Quick Links
How the Amazon Prime Spoofing Campaign Works
Threat intelligence experts atUnit 42discovered the phishing campaign in January 2025. The attack starts with an email about the target’s expiring Amazon Prime membership. Similar to the Amazon Prime membership phishing campaigns that ran rampant from 2022 to 2024, this tells the customer that there was an issue with the credit card on file and that failure to update the payment method will cause suspension of Prime benefits.
The scam uses a malicious PDF file attachment mocked up to appear as an Amazon page. Instead of sending the link within the body of the email, as in previous campaigns, the malicious link is placed in the PDF file. This exploits trust in PDFs as a secure and harmless file format.
The link in the PDF takes you to multiple phishing pages that look almost identical to Amazon’s sign-in page, designed to steal your Amazon login credentials.
You’re then taken to an account verification page where you are asked to confirm your identity by inputting sensitive personal information, including your social security number. The final phishing page then asks the target to verify their credit card.
To dodge security scans, attackers use a technique called cloaking. This redirects security scans and analysis to a harmless page, avoiding detection.
How to Spot Fake Amazon Prime Emails
Emails contain attachments with links to pages that look almost identical to legitimate Amazon pages (colors and fonts match the spoofed page), but there are details you can spot if you pay attention.
Screen grabs shared by Unit 42 show pages with URLs that don’t match those from Amazon. The URLs of the phishing pages are subdomains of duckdns [.] org and redirectme[.] net.
If you look closely, the pages also contain grammatical errors or missing phrases and words. For example, the identity verification page of the phishing site says, “To protect your Amazon account, you need to follow steps immediately.” Threatening language like “account suspension” and those that pressure you to act fast or immediately are designed to make you do what you’re being asked without having the time to think.
Keep Your Amazon Account Secure
Secure your account by using a strong password and multifactor authentication. Amazon also recommends using an email address and mobile number for your accounts. This way, you’ll get alerts on both contact methods.
Also, keep tabs on your subscriptions' expiration dates so you won’t be tricked into thinking your account is about to expire when it isn’t. Be wary of emails from Amazon that you aren’t expecting, and don’t open attachments even if these look harmless if you haven’t verified the source.
A common red flag on phishing pages impersonating Amazon is the presence of grammatical errors like misspelled words, missing words and phrases, and even sentences that sound off. However, hackers already use AI tools that automatically generate phishing pages, emails, and SMS with a well-structured, grammatically correct copy. So if the message looks okay, pay closer attention to other details.
Remember to always check the URL. Some URLs can differ greatly from those on the legitimate Amazon site, so it’s easy to spot.

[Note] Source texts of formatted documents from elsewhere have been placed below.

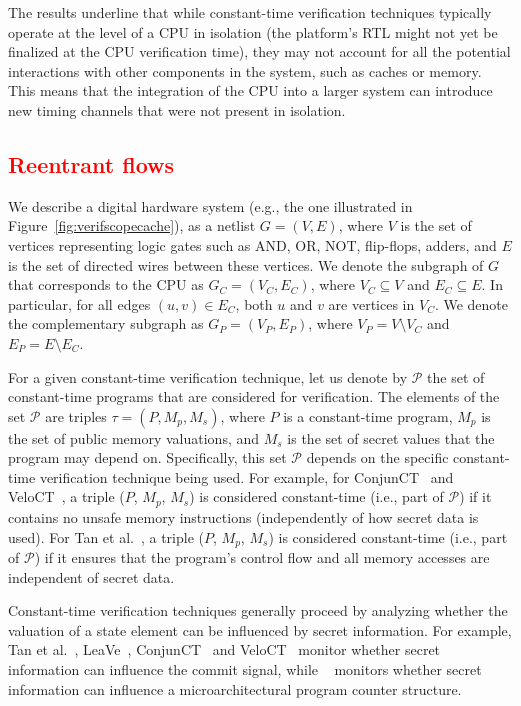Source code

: The results underline that while constant-time verification techniques typically operate at the level of a CPU in isolation (the platform's RTL might not yet be finalized at the CPU verification time), they may not account for all the potential interactions with other components in the system, such as caches or memory.
This means that the integration of the CPU into a larger system can introduce new timing channels that were not present in isolation.

\subsection{\textcolor{red}{Reentrant flows}}

We describe a digital hardware system (e.g., the one illustrated in Figure~\ref{fig:verifscopecache}), as a netlist $G = (V, E)$, where $V$ is the set of vertices representing logic gates such as AND, OR, NOT, flip-flops, adders, and $E$ is the set of directed wires between these vertices.
We denote the subgraph of $G$ that corresponds to the CPU as $G_C = (V_C, E_C)$, where $V_C \subseteq V$ and $E_C \subseteq E$.
In particular, for all edges $(u, v) \in E_C$, both $u$ and $v$ are vertices in $V_C$.
We denote the complementary subgraph as $G_{P} = (V_{P}, E_{P})$, where $V_{P} = V \setminus V_C$ and $E_{P} = E \setminus E_C$.

For a given constant-time verification technique, let us denote by $\mathcal{P}$ the set of constant-time programs that are considered for verification.
The elements of the set $\mathcal{P}$ are triples $\tau = (P, M_p, M_s)$, where $P$ is a constant-time program, $M_p$ is the set of public memory valuations, and $M_s$ is the set of secret values that the program may depend on.
Specifically, this set $\mathcal{P}$ depends on the specific constant-time verification technique being used.
For example, for ConjunCT~\cite{dinesh2024conjunct} and VeloCT~\cite{dinesh2025h}, a triple ($P$, $M_p$, $M_s$) is considered constant-time (i.e., part of $\mathcal{P}$) if it contains no unsafe memory instructions (independently of how secret data is used).
For Tan et al.~\cite{tan2025contractshadowlogic}, a triple ($P$, $M_p$, $M_s$) is considered constant-time (i.e., part of $\mathcal{P}$) if it ensures that the program's control flow and all memory accesses are independent of secret data.

Constant-time verification techniques generally proceed by analyzing whether the valuation of a state element can be influenced by secret information.
For example, Tan et al.~\cite{tan2025contractshadowlogic}, LeaVe~\cite{wang2023specification}, ConjunCT~\cite{dinesh2024conjunct} and VeloCT~\cite{dinesh2025h} monitor whether secret information can influence the commit signal, while \ucfi~\cite{ceesay2024mucfi} monitors whether secret information can influence a microarchitectural program counter structure.

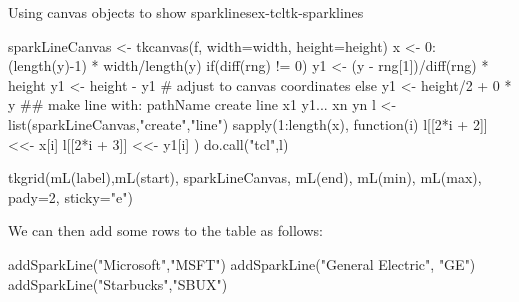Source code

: \begin{example}{Using canvas objects to show sparklines}{ex-tcltk-sparklines}
\begin{Schunk}
\begin{Sinput}
{   sparkLineCanvas <- tkcanvas(f, width=width, height=height)
   x <- 0:(length(y)-1) * width/length(y)
   if(diff(rng) != 0) {
     y1 <- (y - rng[1])/diff(rng) * height
     y1 <- height - y1   # adjust to canvas coordinates
   } else {
     y1 <- height/2 + 0 * y
   }
   ## make line with: pathName create line x1 y1... xn yn 
   l <- list(sparkLineCanvas,"create","line")
   sapply(1:length(x), function(i) {
     l[[2*i + 2]] <<- x[i]
     l[[2*i + 3]] <<- y1[i]
   })
   do.call("tcl",l)
 
   tkgrid(mL(label),mL(start), sparkLineCanvas, 
          mL(end), mL(min), mL(max), pady=2, sticky="e")
 }
\end{Sinput}
\end{Schunk}

We can then add some rows to the table as follows:
\begin{Schunk}
\begin{Sinput}
 addSparkLine("Microsoft","MSFT")
 addSparkLine("General Electric", "GE")
 addSparkLine("Starbucks","SBUX")
\end{Sinput}
\end{Schunk}
\end{example}

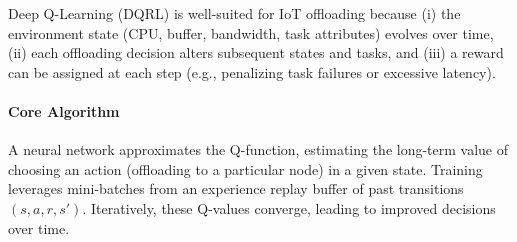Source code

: \label{subsec:dqrl}

Deep Q-Learning (DQRL) is well-suited for IoT offloading because (i) the environment state (CPU, buffer, bandwidth, task attributes) evolves over time, (ii) each offloading decision alters subsequent states and tasks, and (iii) a reward can be assigned at each step (e.g., penalizing task failures or excessive latency).

\paragraph{Core Algorithm}
A neural network approximates the Q-function, estimating the long-term value of choosing an action (offloading to a particular node) in a given state. Training leverages mini-batches from an experience replay buffer of past transitions \((s,a,r,s')\). Iteratively, these Q-values converge, leading to improved decisions over time.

There are hackers, however, who use a technique called typosquatting. Typosquatting involves registering a domain that might look like the spoofed URL at first glance but with minute differences like a misspelled word, or an extra letter or character. For example, they may register with “Aamazon.com” or “PaypaI.com” which uses the capital “i” instead of the letter “L”. So, slow down and read the URL carefully. You can use link checkers tocheck if the link is safe.
While it can be more tedious, the best way to stay safe is still to double-check with Amazon before clicking links or opening email attachments. Close the email message and open a new browser window, then head to Amazon’s official site in your country and contact them using the official customer service information. you may also double-check by signing in to your account using their official page or app.
Sure, you might need to spend a few more minutes verifying the source of the information, but a few steps can save you a lot of trouble if you become a victim of cyber scams.